Un trucco da tenere a mente è ad esempio quello di non usare la stessa iniziale per due personaggi, a meno che non si tratti di una situazione in cui possono quasi essere assimilati in un’unica persona o siano legati in modo particolare.
Pensiamo ad esempio a Pinco Panco e Panco Pinco, de Alice nel Paese delle Meraviglie; in questo caso il gioco di nomi dei due gemelli è ovvio, e serve a sottolineare l’interscambiabilità dei due. Essi sono vestiti in maniera identica e parlano l’uno completando le frasi dell’altro, quasi ad essere appunto, la stessa persona.
Al contrario invece abbiamo i fratelli Grimm: nella storia di Bianchina e Rosetta, le due sorelle sono completamente diverse, sia fisicamente che caratterialmente, e i due nomi lo rendono ancora più chiaro.
Ovviamente i fratelli Grimm hanno raccolto storie popolari per bambini, quindi è chiara la necessità di creare una polarizzazione sufficientemente chiara per il loro pubblico, ma il principio rimane.
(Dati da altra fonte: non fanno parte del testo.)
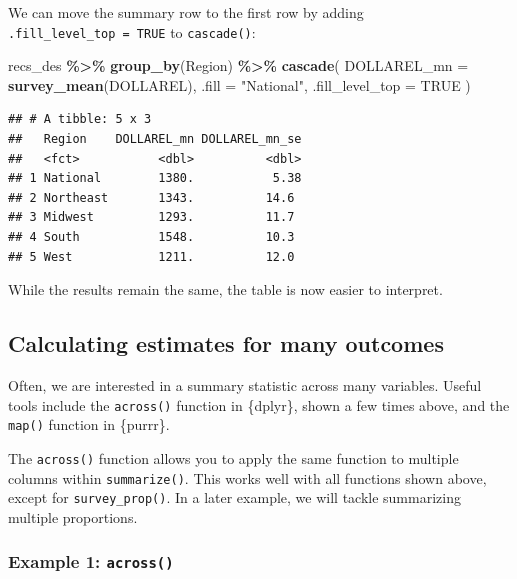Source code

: \documentclass[
]{krantz}
\makeatletter
\newenvironment{Shaded}{\begin{snugshade}}{\end{snugshade}}
\newcommand{\AttributeTok}[1]{\textcolor[rgb]{0.27,0.27,0.27}{#1}}
\newcommand{\ConstantTok}[1]{\textcolor[rgb]{0.37,0.37,0.37}{#1}}
\newcommand{\FunctionTok}[1]{\textcolor[rgb]{0.27,0.27,0.27}{\textbf{#1}}}
\newcommand{\NormalTok}[1]{#1}
\newcommand{\SpecialCharTok}[1]{\textcolor[rgb]{0.43,0.43,0.43}{\textbf{#1}}}
\newcommand{\StringTok}[1]{\textcolor[rgb]{0.5,0.5,0.5}{#1}}
\newenvironment{kframe}{%
\medskip{}
\setlength{\fboxsep}{.8em}
 \def\at@end@of@kframe{}%
 \ifinner\ifhmode%
  \def\at@end@of@kframe{\end{minipage}}%
  \begin{minipage}{\columnwidth}%
 \fi\fi%
 \def\FrameCommand##1{\hskip\@totalleftmargin \hskip-\fboxsep
 \colorbox{shadecolor}{##1}\hskip-\fboxsep
     \hskip-\linewidth \hskip-\@totalleftmargin \hskip\columnwidth}%
 \MakeFramed {\advance\hsize-\width
   \@totalleftmargin\z@ \linewidth\hsize
   \@setminipage}}%
 {\par\unskip\endMakeFramed%
 \at@end@of@kframe}
\renewenvironment{Shaded}{\begin{kframe}}{\end{kframe}}
\makeatother
\begin{document}
We can move the summary row to the first row by adding \texttt{.fill\_level\_top\ =\ TRUE} to \texttt{cascade()}:

\begin{Shaded}
\begin{Highlighting}[]
\NormalTok{recs\_des }\SpecialCharTok{\%\textgreater{}\%}
  \FunctionTok{group\_by}\NormalTok{(Region) }\SpecialCharTok{\%\textgreater{}\%}
  \FunctionTok{cascade}\NormalTok{(}
    \AttributeTok{DOLLAREL\_mn =} \FunctionTok{survey\_mean}\NormalTok{(DOLLAREL),}
    \AttributeTok{.fill =} \StringTok{"National"}\NormalTok{,}
    \AttributeTok{.fill\_level\_top =} \ConstantTok{TRUE}
\NormalTok{  )}
\end{Highlighting}
\end{Shaded}

\begin{verbatim}
## # A tibble: 5 x 3
##   Region    DOLLAREL_mn DOLLAREL_mn_se
##   <fct>           <dbl>          <dbl>
## 1 National        1380.           5.38
## 2 Northeast       1343.          14.6 
## 3 Midwest         1293.          11.7 
## 4 South           1548.          10.3 
## 5 West            1211.          12.0
\end{verbatim}

While the results remain the same, the table is now easier to interpret.

\hypertarget{calculating-estimates-for-many-outcomes}{%
\subsection{Calculating estimates for many outcomes}\label{calculating-estimates-for-many-outcomes}}

Often, we are interested in a summary statistic across many variables. Useful tools include the \texttt{across()} function in \{dplyr\}, shown a few times above, and the \texttt{map()} function in \{purrr\}.

The \texttt{across()} function allows you to apply the same function to multiple columns within \texttt{summarize()}. This works well with all functions shown above, except for \texttt{survey\_prop()}. In a later example, we will tackle summarizing multiple proportions.

\hypertarget{example-1-across}{%
\subsubsection*{\texorpdfstring{Example 1: \texttt{across()}}{Example 1: across()}}\label{example-1-across}}
\end{document}
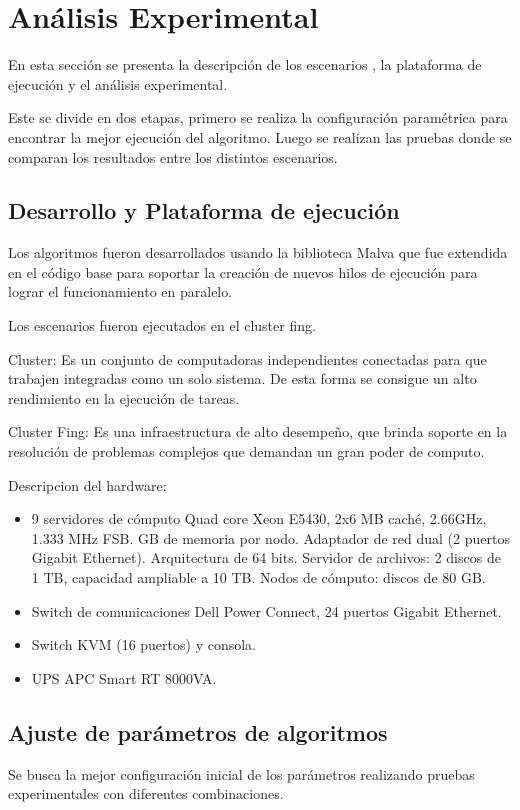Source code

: \chapter{Análisis Experimental}
En esta sección se presenta la descripción de los escenarios , la plataforma de ejecución y el análisis experimental.

Este se divide en dos etapas, primero se realiza la configuración paramétrica para encontrar la mejor ejecución del algoritmo. Luego se realizan las pruebas donde se comparan los resultados entre los distintos escenarios.


\section{Desarrollo y Plataforma de ejecución }
Los algoritmos fueron desarrollados usando la biblioteca Malva que fue extendida en el código base para soportar la creación de nuevos hilos de ejecución para lograr el funcionamiento en paralelo.

Los escenarios fueron ejecutados en el cluster fing.

Cluster: Es un conjunto de computadoras independientes conectadas para que trabajen integradas como un solo sistema. De esta forma se consigue un alto rendimiento en la ejecución de tareas. 

Cluster Fing: Es una infraestructura de alto desempeño, que brinda soporte en la resolución de problemas complejos que demandan un gran poder de computo.

Descripcion del hardware: 
\begin{itemize}
	\item 9 servidores de cómputo
	\subitem Quad core Xeon E5430, 2x6 MB caché, 2.66GHz, 1.333 MHz FSB.
	 GB de memoria por nodo.
	\subitem Adaptador de red dual (2 puertos Gigabit Ethernet).
	\subitem  Arquitectura de 64 bits.
	\subitem Servidor de archivos: 2 discos de 1 TB, capacidad ampliable a 10 TB.
	\subitem Nodos de cómputo: discos de 80 GB.
	\item Switch de comunicaciones
	\subitem Dell Power Connect, 24 puertos Gigabit Ethernet.
	\item Switch KVM (16 puertos) y consola.
	\item UPS APC Smart RT 8000VA.
\end{itemize}

\section{Ajuste de parámetros de algoritmos}
Se busca la mejor configuración inicial de los parámetros realizando pruebas experimentales con diferentes combinaciones.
Per essere poi sicuri di non scegliere due nomi simili tra loro, potrebbe essere una buona idea quella di tenere annotato su un foglio a parte l’elenco completo dei personaggi, così da sfoltirli una volta finita la prima stesura, se necessario.
Alcuni lettori preferiscono leggere una storia complicata da un punto di vista del numero dei soggetti coinvolti, ed ovviano a questo disguido creando una mappa dei personaggi e delle relazioni.
Quindi se anche voi state scrivendo un’epica raccolta della storia di famiglie numerose, potrebbe essere un’idea fare lo stesso, per evitare imperfezioni o contraddizioni nella narrazione.
Voi cosa ne pensate? Vi piacciono le storie affollate o preferite una narrazione snella con pochi soggetti?